# Baseline Model for Computer Vision with PyTorch

Welcome back to our series on building a computer vision model using PyTorch. In our previous discussions, we have successfully loaded our dataset into data loaders, converting the 60,000 images into 1875 batches of 32 images for training, and 313 batches of 32 for testing. This step enables us to efficiently feed our data into a neural network in manageable chunks. We also explored visualizing images from these batches, noting that our images retain their original size of 28x28 pixels with a single color channel.

## Workflow Overview

At this stage, our data is ready for modeling. We've processed our images into tensors using a combination of torchvision transforms and `torch.utils.data.Dataset`. Although torchvision datasets conveniently handled most of this for us (specifically with the FashionMNIST dataset), we employed `torch.utils.data.DataLoader` to streamline our datasets into loaders suitable for model ingestion.

Now, we embark on selecting or constructing a pre-trained model that aligns with our problem statement. However, we'll start with something simple—a baseline model. This approach is crucial in machine learning experiments. It allows us to establish a performance benchmark with a simple model, which we then strive to surpass with more complex models or refinements.

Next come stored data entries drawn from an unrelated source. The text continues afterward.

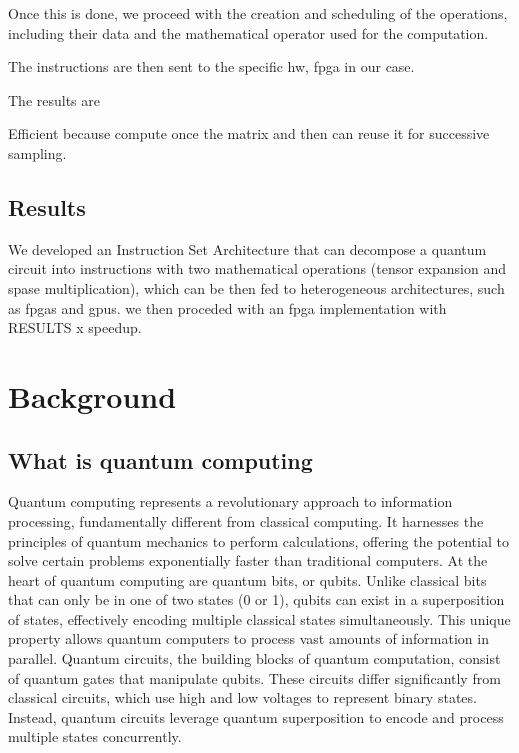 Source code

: \documentclass[12pt,oneside,a4paper]{article}
\begin{document}
Once this is done, we proceed with the creation and scheduling of the operations, including their data and the mathematical operator used for the computation.

The instructions are then sent to the specific hw, fpga in our case.

The results are 

Efficient because compute once the matrix and then can reuse it for successive sampling.

\subsection{Results}
We developed an Instruction Set Architecture that can decompose a quantum circuit into instructions with two mathematical operations (tensor expansion and spase multiplication), which can be then fed to heterogeneous architectures, such as fpgas and gpus. we then proceded with an fpga implementation with RESULTS x speedup.



\section{Background}

\subsection{What is quantum computing}
Quantum computing represents a revolutionary approach to information processing, fundamentally different from classical computing. It harnesses the principles of quantum mechanics to perform calculations, offering the potential to solve certain problems exponentially faster than traditional computers.
At the heart of quantum computing are quantum bits, or qubits. Unlike classical bits that can only be in one of two states (0 or 1), qubits can exist in a superposition of states, effectively encoding multiple classical states simultaneously. This unique property allows quantum computers to process vast amounts of information in parallel.
Quantum circuits, the building blocks of quantum computation, consist of quantum gates that manipulate qubits. These circuits differ significantly from classical circuits, which use high and low voltages to represent binary states. Instead, quantum circuits leverage quantum superposition to encode and process multiple states concurrently.
\end{document}
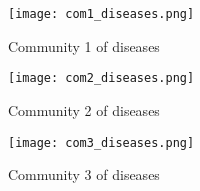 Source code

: \begin{figure}[H]
    \centering
    \texttt{[image: com1\_diseases.png]}
    \caption{Community 1 of diseases}
    \label{fig:com1_diseases}
\end{figure}

\begin{figure}[H]
    \centering
    \texttt{[image: com2\_diseases.png]}
    \caption{Community 2 of diseases}
    \label{fig:com2_diseases}
\end{figure}

\begin{figure}[H]
    \centering
    \texttt{[image: com3\_diseases.png]}
    \caption{Community 3 of diseases}
    \label{fig:com3_diseases}
\end{figure}





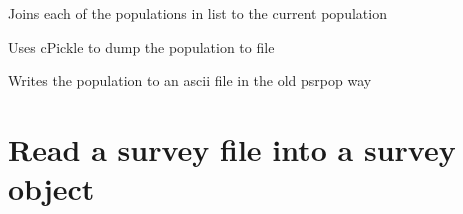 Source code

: \documentclass[letterpaper,10pt,english]{sphinxmanual}
\begin{document}

\begin{fulllineitems}
\label{\detokenize{module-level-docs:population.Population.join}}
\pysigstartsignatures
\pysiglinewithargsret
{}
{}
{}
\pysigstopsignatures
\sphinxAtStartPar
Joins each of the populations in list  to the current population

\end{fulllineitems}


\begin{fulllineitems}
\label{\detokenize{module-level-docs:population.Population.write}}
\pysigstartsignatures
\pysiglinewithargsret
{}
{}
{}
\pysigstopsignatures
\sphinxAtStartPar
Uses cPickle to dump the population to file 

\end{fulllineitems}


\begin{fulllineitems}
\label{\detokenize{module-level-docs:population.Population.write_asc}}
\pysigstartsignatures
\pysiglinewithargsret
{}
{}
{}
\pysigstopsignatures
\sphinxAtStartPar
Writes the population to an ascii file in the old psrpop way

\end{fulllineitems}



\section{ \textendash{} Read a survey file into a survey object}
\label{\detokenize{module-level-docs:module-survey}}\label{\detokenize{module-level-docs:survey-read-a-survey-file-into-a-survey-object}}\label{\detokenize{module-level-docs:survey-module-docs}}
\end{document}
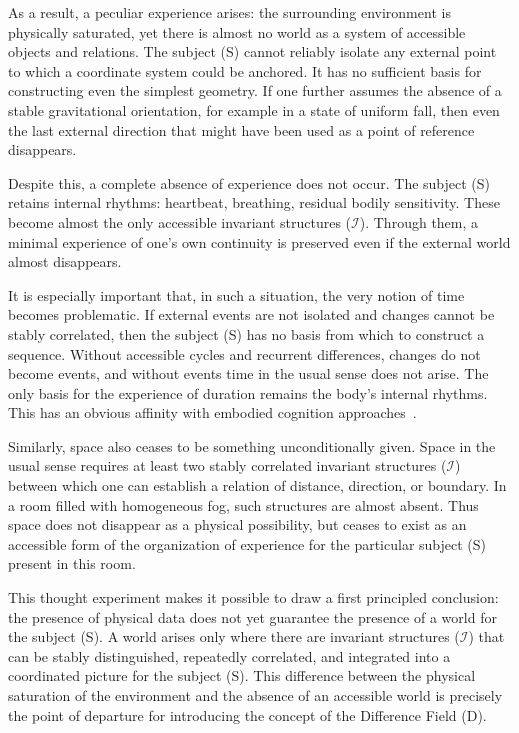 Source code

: \documentclass[aps,prd,onecolumn,nofootinbib,superscriptaddress]{revtex4-2}
\begin{document}
As a result, a peculiar experience arises: the surrounding environment is physically saturated, yet there is almost no world as a system of accessible objects and relations. The subject (S) cannot reliably isolate any external point to which a coordinate system could be anchored. It has no sufficient basis for constructing even the simplest geometry. If one further assumes the absence of a stable gravitational orientation, for example in a state of uniform fall, then even the last external direction that might have been used as a point of reference disappears.

Despite this, a complete absence of experience does not occur. The subject (S) retains internal rhythms: heartbeat, breathing, residual bodily sensitivity. These become almost the only accessible invariant structures ($\mathcal{I}$). Through them, a minimal experience of one’s own continuity is preserved even if the external world almost disappears.

It is especially important that, in such a situation, the very notion of time becomes problematic. If external events are not isolated and changes cannot be stably correlated, then the subject (S) has no basis from which to construct a sequence. Without accessible cycles and recurrent differences, changes do not become events, and without events time in the usual sense does not arise. The only basis for the experience of duration remains the body’s internal rhythms. This has an obvious affinity with embodied cognition approaches~\cite{VarelaThompsonRosch1991}.

Similarly, space also ceases to be something unconditionally given. Space in the usual sense requires at least two stably correlated invariant structures ($\mathcal{I}$) between which one can establish a relation of distance, direction, or boundary. In a room filled with homogeneous fog, such structures are almost absent. Thus space does not disappear as a physical possibility, but ceases to exist as an accessible form of the organization of experience for the particular subject (S) present in this room.

This thought experiment makes it possible to draw a first principled conclusion: the presence of physical data does not yet guarantee the presence of a world for the subject (S). A world arises only where there are invariant structures ($\mathcal{I}$) that can be stably distinguished, repeatedly correlated, and integrated into a coordinated picture for the subject (S). This difference between the physical saturation of the environment and the absence of an accessible world is precisely the point of departure for introducing the concept of the Difference Field (D).
\end{document}
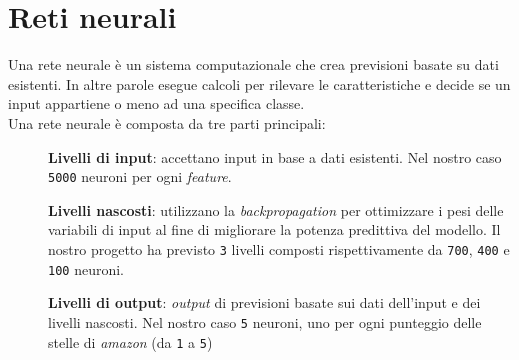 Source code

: 				
		\section{Reti neurali}
			Una rete neurale è un sistema computazionale che crea previsioni basate su dati esistenti. In altre parole esegue calcoli per rilevare le caratteristiche e decide se un input appartiene o meno ad una specifica classe.\\			
			Una rete neurale è composta da tre parti principali:
			\begin{description}
				\item[] \textbf{Livelli di input}: accettano input in base a dati esistenti. Nel nostro caso \verb|5000| neuroni per ogni \textit{feature}.
				\item[] \textbf{Livelli nascosti}: utilizzano la \textit{backpropagation} per ottimizzare i pesi delle variabili di input al fine di migliorare la potenza predittiva del modello. Il nostro progetto ha previsto \verb|3| livelli composti rispettivamente da \verb|700|, \verb|400| e \verb|100| neuroni.
				\item[] \textbf{Livelli di output}: \textit{output} di previsioni basate sui dati dell'input e dei livelli nascosti. Nel nostro caso \verb|5| neuroni, uno per ogni punteggio delle stelle di \textit{amazon} (da \verb|1| a \verb|5|)
			\end{description}
				
	
	
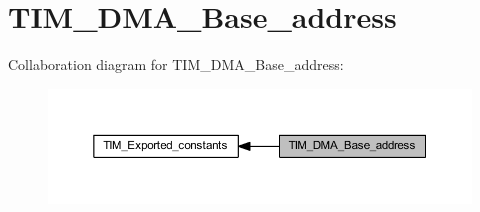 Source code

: \hypertarget{group___t_i_m___d_m_a___base__address}{}\section{T\+I\+M\+\_\+\+D\+M\+A\+\_\+\+Base\+\_\+address}
\label{group___t_i_m___d_m_a___base__address}
Collaboration diagram for T\+I\+M\+\_\+\+D\+M\+A\+\_\+\+Base\+\_\+address\+:
\nopagebreak
\begin{figure}[H]
\begin{center}
\leavevmode
\includegraphics[width=350pt]{group___t_i_m___d_m_a___base__address}
\end{center}
\end{figure}
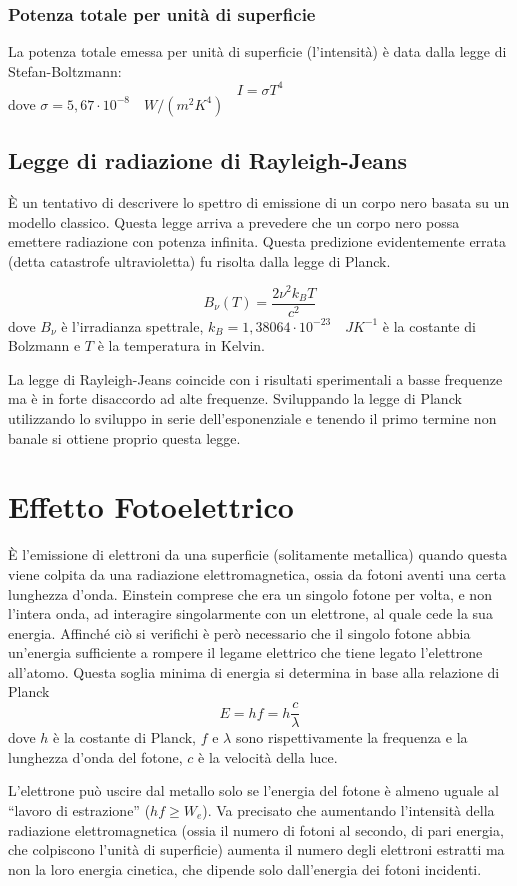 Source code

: \documentclass[10pt,a4paper]{article}
\begin{document}
\begin{multicols}{2}
  \subsubsection*{Potenza totale per unità di superficie}
  La potenza totale emessa per unità di superficie (l'intensità) è data dalla legge di Stefan-Boltzmann:
  $$ I = \sigma T^4 $$
  dove $\sigma = 5,67 \cdot 10^{-8} \quad W / (m^2 K^4)$

  \subsection*{Legge di radiazione di Rayleigh-Jeans}
  È un tentativo di descrivere lo spettro di emissione di un corpo nero basata su un modello classico. Questa legge arriva a prevedere che un corpo nero possa emettere radiazione con potenza infinita. Questa predizione evidentemente errata (detta catastrofe ultravioletta) fu risolta dalla legge di Planck.

  $$ B_\nu (T) = \frac{2 \nu^2 k_B T}{c^2} $$
  dove $B_\nu$ è l'irradianza spettrale, $k_B = 1,38064 \cdot 10^{-23} \quad J K^{-1}$ è la costante di Bolzmann e $T$ è la temperatura in Kelvin.

  La legge di Rayleigh-Jeans coincide con i risultati sperimentali a basse frequenze ma è in forte disaccordo ad alte frequenze. Sviluppando la legge di Planck utilizzando lo sviluppo in serie dell'esponenziale e tenendo il primo termine non banale si ottiene proprio questa legge.

  \section*{Effetto Fotoelettrico}
  È l'emissione di elettroni da una superficie (solitamente metallica) quando questa viene colpita da una radiazione elettromagnetica, ossia da fotoni aventi una certa lunghezza d'onda. Einstein comprese che era un singolo fotone per volta, e non l'intera onda, ad interagire singolarmente con un elettrone, al quale cede la sua energia. Affinché ciò si verifichi è però necessario che il singolo fotone abbia un'energia sufficiente a rompere il legame elettrico che tiene legato l'elettrone all'atomo. Questa soglia minima di energia si determina in base alla relazione di Planck
  $$ E = hf = h \frac{c}{\lambda} $$
  dove $h$ è la costante di Planck, $f$ e $\lambda$ sono rispettivamente la frequenza e la lunghezza d'onda del fotone, $c$ è la velocità della luce.

  L'elettrone può uscire dal metallo solo se l'energia del fotone è almeno uguale al ``lavoro di estrazione'' ($hf \ge W_e$). Va precisato che aumentando l'intensità della radiazione elettromagnetica (ossia il numero di fotoni al secondo, di pari energia, che colpiscono l'unità di superficie) aumenta il numero degli elettroni estratti ma non la loro energia cinetica, che dipende solo dall'energia dei fotoni incidenti.
  

\end{multicols}
\end{document}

### Why Start with a Baseline Model?

A baseline model serves as a simple point of reference for future models. It's essentially the most straightforward solution we attempt to improve upon through successive experiments. This practice of starting simple and gradually introducing complexity is particularly advisable in neural network projects to avoid overfitting from the outset.

## Introducing the Flattened Layer

Before diving into model construction, let's discuss a new component: the flattened layer. This layer transforms a multi-dimensional tensor into a one-dimensional tensor, making it compatible with certain types of neural network layers that expect input in a flat vector form.

### Implementing a Flattened Layer with PyTorch

PyTorch offers the `nn.Flatten` module to seamlessly convert a tensor of shape [1, 28, 28] (1 color channel, 28x28 pixels) into a shape of [1, 784]. This process is crucial for preparing our image data for linear layers, which require a flat input vector.

## Building Our Baseline Model

With our data ready and a basic understanding of the flattened layer, we proceed to construct our baseline model. This model will include:

1. A flatten layer to prepare our image data.
2. Linear layers to perform the actual learning based on the flattened input.

Here's a simplified overview of the model construction process:

1. **Initialize the Model**: Define the structure of our neural network, including the flatten layer and linear layers.
2. **Forward Pass Definition**: Implement the logic for passing input data through the model layers and returning the output.
3. **Instantiate the Model**: Create an instance of our model, specifying input dimensions (784 for our flattened 28x28 images), the number of units in the hidden layer, and the output shape corresponding to the number of classes (10 for FashionMNIST).

### A Note on Model Complexity

Our initial model is intentionally simple, consisting of just a couple of linear layers following the input flattening. This simplicity is by design, to establish our baseline. As we progress, we'll explore adding complexity and non-linearities to enhance model performance.

## Next Steps

Having set up our baseline model, our next action is to train it on our prepared data, evaluate its performance, and iteratively refine it. This cycle of building, evaluating, and improving models is at the heart of machine learning experimentation.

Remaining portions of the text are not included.